*Records from a data source*
/---
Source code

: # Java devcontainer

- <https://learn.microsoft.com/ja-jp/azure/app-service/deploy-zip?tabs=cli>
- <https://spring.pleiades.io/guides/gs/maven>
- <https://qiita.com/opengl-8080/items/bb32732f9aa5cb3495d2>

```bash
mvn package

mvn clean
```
\---
/---
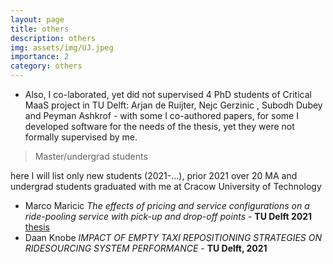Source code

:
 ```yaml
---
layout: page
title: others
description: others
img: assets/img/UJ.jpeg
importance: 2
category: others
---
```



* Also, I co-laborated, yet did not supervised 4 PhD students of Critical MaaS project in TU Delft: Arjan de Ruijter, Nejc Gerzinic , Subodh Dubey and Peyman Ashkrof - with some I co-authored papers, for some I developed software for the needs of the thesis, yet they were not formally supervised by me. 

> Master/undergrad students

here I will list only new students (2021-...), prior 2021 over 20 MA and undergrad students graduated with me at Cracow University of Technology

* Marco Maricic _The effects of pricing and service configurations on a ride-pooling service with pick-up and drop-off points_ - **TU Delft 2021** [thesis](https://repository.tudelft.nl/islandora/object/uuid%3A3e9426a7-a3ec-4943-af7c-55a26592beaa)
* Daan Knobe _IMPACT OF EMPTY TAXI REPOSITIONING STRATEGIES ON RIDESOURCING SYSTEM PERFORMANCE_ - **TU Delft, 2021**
\---
*WORK INSTRUCTIONS*
Taking the records above as a whole, work out how many of their lines hold the word "others". The reply should be that number alone.

*RESULT*
3